WHAT THE TASK REQUIRES: All of the data needs to be printed again, exactly as written.

# # #

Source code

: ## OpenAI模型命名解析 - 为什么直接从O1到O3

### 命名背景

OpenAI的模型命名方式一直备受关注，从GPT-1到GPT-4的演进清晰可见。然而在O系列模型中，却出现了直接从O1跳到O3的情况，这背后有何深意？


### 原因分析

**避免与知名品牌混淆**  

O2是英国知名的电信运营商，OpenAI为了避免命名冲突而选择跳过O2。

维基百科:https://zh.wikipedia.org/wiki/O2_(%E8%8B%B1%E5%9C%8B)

# # #

EXERCISE OUTPUT:
Source code

: ## OpenAI模型命名解析 - 为什么直接从O1到O3

### 命名背景

OpenAI的模型命名方式一直备受关注，从GPT-1到GPT-4的演进清晰可见。然而在O系列模型中，却出现了直接从O1跳到O3的情况，这背后有何深意？


### 原因分析

**避免与知名品牌混淆**  

O2是英国知名的电信运营商，OpenAI为了避免命名冲突而选择跳过O2。

维基百科:https://zh.wikipedia.org/wiki/O2_(%E8%8B%B1%E5%9C%8B)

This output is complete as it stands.